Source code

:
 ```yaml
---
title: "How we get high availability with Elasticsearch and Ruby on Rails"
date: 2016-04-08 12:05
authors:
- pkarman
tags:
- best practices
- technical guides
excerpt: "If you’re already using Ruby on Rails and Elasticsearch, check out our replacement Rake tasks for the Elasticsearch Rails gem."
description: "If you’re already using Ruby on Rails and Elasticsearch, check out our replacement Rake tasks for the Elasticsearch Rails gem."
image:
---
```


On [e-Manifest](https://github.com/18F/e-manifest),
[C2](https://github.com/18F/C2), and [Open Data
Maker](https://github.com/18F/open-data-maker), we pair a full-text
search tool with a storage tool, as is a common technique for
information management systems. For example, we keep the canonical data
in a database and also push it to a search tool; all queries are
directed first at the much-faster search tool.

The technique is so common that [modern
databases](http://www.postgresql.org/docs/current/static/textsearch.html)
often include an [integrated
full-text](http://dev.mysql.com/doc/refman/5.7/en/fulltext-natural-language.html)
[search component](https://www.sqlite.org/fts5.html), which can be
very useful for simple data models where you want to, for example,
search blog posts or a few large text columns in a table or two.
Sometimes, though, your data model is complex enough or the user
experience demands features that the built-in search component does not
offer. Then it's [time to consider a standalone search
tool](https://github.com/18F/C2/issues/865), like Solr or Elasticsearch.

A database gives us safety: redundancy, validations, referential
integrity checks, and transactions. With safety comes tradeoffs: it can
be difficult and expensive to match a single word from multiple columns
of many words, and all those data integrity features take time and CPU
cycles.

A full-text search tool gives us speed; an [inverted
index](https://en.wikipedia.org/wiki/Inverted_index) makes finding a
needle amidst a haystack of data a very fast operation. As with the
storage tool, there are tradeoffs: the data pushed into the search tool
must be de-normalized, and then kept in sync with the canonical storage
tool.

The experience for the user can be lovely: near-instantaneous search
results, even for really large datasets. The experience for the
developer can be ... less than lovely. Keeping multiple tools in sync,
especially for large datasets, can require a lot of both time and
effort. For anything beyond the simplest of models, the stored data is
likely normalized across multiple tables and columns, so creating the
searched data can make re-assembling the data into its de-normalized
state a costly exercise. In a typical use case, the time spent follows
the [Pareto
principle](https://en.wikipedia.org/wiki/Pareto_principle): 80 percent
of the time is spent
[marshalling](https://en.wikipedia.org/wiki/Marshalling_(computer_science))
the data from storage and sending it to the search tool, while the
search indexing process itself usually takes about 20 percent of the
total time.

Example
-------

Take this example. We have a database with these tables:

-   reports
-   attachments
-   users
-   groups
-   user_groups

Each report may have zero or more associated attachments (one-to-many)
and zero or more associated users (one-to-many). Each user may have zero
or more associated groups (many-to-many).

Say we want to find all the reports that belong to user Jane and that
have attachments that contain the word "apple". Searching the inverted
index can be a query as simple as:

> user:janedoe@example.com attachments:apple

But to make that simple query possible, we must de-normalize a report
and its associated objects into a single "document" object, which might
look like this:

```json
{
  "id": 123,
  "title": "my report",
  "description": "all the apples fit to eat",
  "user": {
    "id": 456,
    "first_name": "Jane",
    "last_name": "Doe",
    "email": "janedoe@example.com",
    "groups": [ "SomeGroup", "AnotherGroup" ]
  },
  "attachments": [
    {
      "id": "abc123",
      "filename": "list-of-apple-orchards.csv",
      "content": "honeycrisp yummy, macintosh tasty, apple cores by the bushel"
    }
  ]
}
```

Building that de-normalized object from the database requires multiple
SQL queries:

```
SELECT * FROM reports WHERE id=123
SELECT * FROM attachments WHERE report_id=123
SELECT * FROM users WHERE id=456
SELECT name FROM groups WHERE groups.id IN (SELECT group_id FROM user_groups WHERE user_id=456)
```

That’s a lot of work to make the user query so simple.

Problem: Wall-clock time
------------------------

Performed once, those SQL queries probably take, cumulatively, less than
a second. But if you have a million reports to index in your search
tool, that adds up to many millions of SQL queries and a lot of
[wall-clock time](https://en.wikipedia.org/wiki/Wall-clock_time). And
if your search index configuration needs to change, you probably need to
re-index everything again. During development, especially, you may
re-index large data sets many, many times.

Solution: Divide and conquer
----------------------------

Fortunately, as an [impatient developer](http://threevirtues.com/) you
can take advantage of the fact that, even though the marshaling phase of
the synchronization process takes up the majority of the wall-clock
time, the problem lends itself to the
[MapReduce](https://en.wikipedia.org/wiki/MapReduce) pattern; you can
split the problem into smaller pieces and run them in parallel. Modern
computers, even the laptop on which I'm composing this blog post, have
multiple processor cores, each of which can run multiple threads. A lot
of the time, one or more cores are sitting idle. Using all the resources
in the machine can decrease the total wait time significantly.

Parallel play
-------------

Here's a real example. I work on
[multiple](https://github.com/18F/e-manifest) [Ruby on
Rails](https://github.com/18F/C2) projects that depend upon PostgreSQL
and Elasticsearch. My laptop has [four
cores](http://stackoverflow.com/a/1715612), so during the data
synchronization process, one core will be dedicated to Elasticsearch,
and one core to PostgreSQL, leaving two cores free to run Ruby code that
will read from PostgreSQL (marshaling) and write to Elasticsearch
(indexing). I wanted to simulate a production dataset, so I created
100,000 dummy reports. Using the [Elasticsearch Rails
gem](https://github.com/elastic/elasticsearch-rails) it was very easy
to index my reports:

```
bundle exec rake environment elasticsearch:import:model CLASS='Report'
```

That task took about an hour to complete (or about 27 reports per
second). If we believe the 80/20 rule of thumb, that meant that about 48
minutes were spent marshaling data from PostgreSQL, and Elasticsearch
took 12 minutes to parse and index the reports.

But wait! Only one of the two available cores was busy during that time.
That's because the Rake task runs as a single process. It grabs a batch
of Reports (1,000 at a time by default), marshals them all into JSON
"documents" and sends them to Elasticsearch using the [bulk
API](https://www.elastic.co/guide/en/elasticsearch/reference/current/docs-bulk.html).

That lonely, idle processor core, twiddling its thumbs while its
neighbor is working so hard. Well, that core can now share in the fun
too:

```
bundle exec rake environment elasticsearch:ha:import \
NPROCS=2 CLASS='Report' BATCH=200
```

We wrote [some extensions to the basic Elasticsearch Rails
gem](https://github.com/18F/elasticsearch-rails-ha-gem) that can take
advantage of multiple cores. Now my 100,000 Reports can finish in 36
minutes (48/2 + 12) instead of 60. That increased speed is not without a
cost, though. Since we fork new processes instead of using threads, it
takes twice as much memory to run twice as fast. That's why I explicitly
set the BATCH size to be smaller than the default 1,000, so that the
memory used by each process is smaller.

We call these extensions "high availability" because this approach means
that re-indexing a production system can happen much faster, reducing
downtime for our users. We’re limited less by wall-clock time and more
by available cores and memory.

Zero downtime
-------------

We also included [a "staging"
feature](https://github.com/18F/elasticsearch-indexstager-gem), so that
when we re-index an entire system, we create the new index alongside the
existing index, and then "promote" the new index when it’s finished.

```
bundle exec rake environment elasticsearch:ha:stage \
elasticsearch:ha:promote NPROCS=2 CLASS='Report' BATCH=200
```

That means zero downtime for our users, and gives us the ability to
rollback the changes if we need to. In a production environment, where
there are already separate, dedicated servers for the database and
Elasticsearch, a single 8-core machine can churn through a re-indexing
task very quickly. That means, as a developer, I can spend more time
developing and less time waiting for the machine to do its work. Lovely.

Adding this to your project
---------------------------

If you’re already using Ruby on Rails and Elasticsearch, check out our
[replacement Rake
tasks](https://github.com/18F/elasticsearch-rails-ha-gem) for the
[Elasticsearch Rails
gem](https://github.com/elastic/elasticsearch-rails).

************

• **PROBLEM TO SOLVE**
Give the lines of the material above again, exactly, from its first line through the line that contains "[search component](https://www.sqlite.org/fts5.html), which" and no further.

• **ANSWER SECTION**
Source code

:
 ```yaml
---
title: "How we get high availability with Elasticsearch and Ruby on Rails"
date: 2016-04-08 12:05
authors:
- pkarman
tags:
- best practices
- technical guides
excerpt: "If you’re already using Ruby on Rails and Elasticsearch, check out our replacement Rake tasks for the Elasticsearch Rails gem."
description: "If you’re already using Ruby on Rails and Elasticsearch, check out our replacement Rake tasks for the Elasticsearch Rails gem."
image:
---
```


On [e-Manifest](https://github.com/18F/e-manifest),
[C2](https://github.com/18F/C2), and [Open Data
Maker](https://github.com/18F/open-data-maker), we pair a full-text
search tool with a storage tool, as is a common technique for
information management systems. For example, we keep the canonical data
in a database and also push it to a search tool; all queries are
directed first at the much-faster search tool.

The technique is so common that [modern
databases](http://www.postgresql.org/docs/current/static/textsearch.html)
often include an [integrated
full-text](http://dev.mysql.com/doc/refman/5.7/en/fulltext-natural-language.html)
[search component](https://www.sqlite.org/fts5.html), which can be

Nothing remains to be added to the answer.